小沢コージ●クルマや時計、時に世相まで切る自動車ジャーナリスト兼TBSラジオパーソナリティ。『ベストカー』『MONOMAX』『webCG』『日刊ゲンダイDIGITAL』「カーセンサーEDGE』で自動車連載、『時計BEGIN』で時計人物連載。毎週土曜18時50分TBSラジオ『小沢コージのカーグルメ』(写真右はトヨタ・ヤリスのチーフエンジニア、末沢泰謙氏)
●当初は割り切りの欧風コンパクトだった
2020年2月発売予定の新型トヨタ・ヤリスに乗ってきました。
といっても場所はクローズドサーキット、乗ったのはプロトタイプです。
▲コンパクトカーの世界基準を作ろうというコンセプトのもとに作り上げた低重心の新開発プラットフォームを採用
正直、荒れた道の乗り心地はわからないですが、おかげでトヨタがなぜ「ヴィッツ」の名前を捨てたのか実感できました。
ご存知「ヴィッツ」は日本で1999年にデビューした全長4m以下のコンパクトハッチ。一応、スターレットの後継ですが「21世紀のワールドコンパクトカー」を標榜し、ヨーロッパから飛び出してきたようなキュートデザインと、割り切ったシンプルな作りで人気を集めました。
インテリアなどにすごいお金がかかっている感じはありませんでしたが、卓越したデザイン力と高い環境&安全性能で補っている作り。デザイナーはギリシア人のソティリス・コヴォスさんで、さすがな造形ではありました。
ヴィッツは、2001年からはヤリスの名前で世界デビュー。ヨーロッパを中心に北米、中南米、アフリカでも売られて、2000年には「欧州カー・オブ・ザ・イヤー」まで受賞したわけです。
あれから20年、2020年に登場する4代目モデルから日本名「ヴィッツ」を捨て、世界的にヤリスの名前で統一するというのです。
なぜヴィッツを捨てちゃうの? 馴染みもあるのに? と思う人は多いはず。
調べてみると色々わかりました。まずはヴィッツが日本で2nd、3rdモデルとなるにつれて、かつてほどのシンプルさがなくなり、印象が薄れたこと。
さらに社内ライバルの台頭です。1stヴィッツは3.6m台でしたが、直近の3rdモデルは4.6m台と大型化してきましたし、なにより日本にはアクアが登場したのです。
アクアはヴィッツと共通のプラットフォームを使い、2011年に登場したハイブリッド専用コンパクトですが、日本では軒並み年間販売トップを記録。2019年も18年4月から19年4月までの年間で12万台超のランキング2位。8年目のクルマとしては正直ありえない人気です。
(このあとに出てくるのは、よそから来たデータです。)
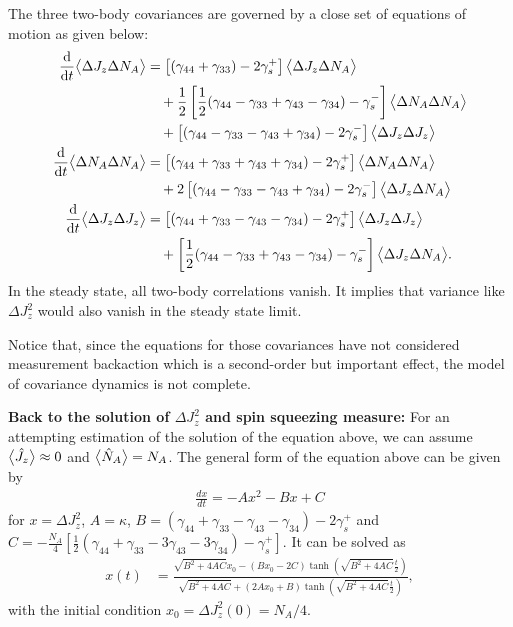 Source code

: The three two-body covariances are governed by a close set of equations of motion as given below:
\begin{align}
\frac{{\mathrm d} {}}{{\mathrm d}t} \big\langle \Delta J_z \Delta N_A \big\rangle &= \left[(\gamma_{44}+\gamma_{33})-2\gamma_s^+ \right] \big\langle \Delta J_z \Delta N_A \big\rangle \nonumber \\
&\quad +  \frac{1}{2} \left[\frac{1}{2}(\gamma_{44}-\gamma_{33}+\gamma_{43}-\gamma_{34})-\gamma_s^- \right]\big\langle \Delta N_A \Delta N_A \big\rangle\nonumber\\
&\quad + \left[(\gamma_{44}-\gamma_{33} - \gamma_{43}+\gamma_{34})-2\gamma_s^- \right]\big\langle \Delta J_z \Delta J_z \big\rangle\\
\frac{{\mathrm d} {}}{{\mathrm d}t} \big\langle \Delta N_A \Delta N_A \big\rangle &= \left[(\gamma_{44}+\gamma_{33}+\gamma_{43}+\gamma_{34})-2\gamma_s^+ \right]\big\langle \Delta N_A \Delta N_A \big\rangle\nonumber\\
&\quad +2 \left[(\gamma_{44}-\gamma_{33}-\gamma_{43}+\gamma_{34})-2\gamma_s^- \right]\big\langle \Delta J_z \Delta N_A \big\rangle\\
\frac{{\mathrm d} {}}{{\mathrm d}t}\big\langle \Delta J_z \Delta J_z \big\rangle &= \left[(\gamma_{44}+\gamma_{33}-\gamma_{43}-\gamma_{34})-2\gamma_s^+ \right]\big\langle \Delta J_z \Delta J_z \big\rangle\nonumber\\
&\quad +\left[\frac{1}{2}(\gamma_{44}-\gamma_{33}+\gamma_{43}-\gamma_{34})-\gamma_s^- \right]\big\langle \Delta J_z \Delta N_A \big\rangle.
\end{align}
In the steady state, all two-body correlations vanish.
It implies that variance like $ \Delta J_z^2 $ would also vanish in the steady state limit. 

Notice that, since the equations for those covariances have not considered measurement backaction which is a second-order but important effect, the model of covariance dynamics is not complete.


\textbf{Back to the solution of $ \Delta J_z^2 $ and spin squeezing measure:}
For an attempting estimation of the solution of the equation above, we can assume $ \big\langle \hat{J}_z \big\rangle\approx 0 $ and $ \big\langle \hat{N}_A \big\rangle=N_A $. 
The general form of the equation above can be given by
\begin{align}
	\frac{d x}{d t} = -A x^2 - B x + C
\end{align}
for $ x=\Delta J_z^2 $, $ A = \kappa $, $ B=(\gamma_{44}+\gamma_{33}-\gamma_{43}-\gamma_{34} ) -2\gamma_s^+ $ and $ C=-\frac{N_A}{4}\left[\frac{1}{2}(\gamma_{44}+\gamma_{33}-3\gamma_{43}-3\gamma_{34} ) -\gamma_s^+\right]  $. 
It can be solved as~\cite{Baragiola2014a}
\begin{align}
x(t)&  = \frac{ \sqrt{B^2 + 4 AC}x_0 - (Bx_0-2C) \tanh \left( \sqrt{B^2 + 4 AC}  \frac{t}{2} \right) }{\sqrt{B^2 + 4 AC} + (2Ax_0 + B) \tanh \left( \sqrt{B^2 + 4 AC}  \frac{t}{2} \right) } ,
\end{align}
with the initial condition $x_0=\Delta J_z^2(0)=N_A/4$.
2020年からトヨタは全チャンネルで全トヨタ車を販売します。社内ライバルとの販売バトル激化は必至なわけで、そのための施策であり、イメージ一本化のためのヤリスへの変更なのです。
●スペース系への逆襲? 珍しい味の欧風コンパクト!
実際問題、肝心の4th(日本では1st?)ヤリスに乗りましたが、凝縮感がハンパではありません。
全長×全幅×全高は3940×1695×1500mmと、いまどき旧型より5mm短く、全高はアンテナの都合で一見不変ですが、実質30mm落ちています。
車内スペースはほぼ同等で、頭上は微妙に削られているところあり。割り切り度が増し、欧風コンパクトとしての原点に帰っているともいえます。
デザインでは盛り上がった前後フェンダー、切れ長のヘッドライトを始め塊感が凄い。アクアとはかなり異なる印象です。
インテリアに目を移すと、上級グレードは質感の高い2トーンパネルが使われていたりします。
▲グレード体系など詳細は未発表 上級グレードは2トーンの明るいイメージのインテリアを採用する
そして最大の特徴は走りへのこだわりです。
骨格に初めて新開発のBセグメント用TNGAプラットフォーム、GA-Bを採用。
結果、ハイブリッドモデルで約50kgの軽量化が図られている上、剛性感、しっとり感が段違い。
▲前席シートは大型で座り心地はしっかり 走行フィールは走り出しから静かでしっとり滑らか 新開発プラットフォームの高い実力が垣間見れる
走り出した瞬間から滑らかな乗り心地が印象的で、ステアリングフィールもしっとりと高級車のよう。
パワートレインは、ほぼ一新され、メインになるであろう1.5Lハイブリッドがとくに上質。
スペックは明らかになっていませんが、低回転から滑らかで力強いだけでなく、燃費で2割、パワーで1.5割増しとか。
乗ってみても結構な速さで、ハイブリッドシステムを一新したほか、1.5Lエンジンそのものも、吸気効率のいいダイナミックフォースエンジンへと進化。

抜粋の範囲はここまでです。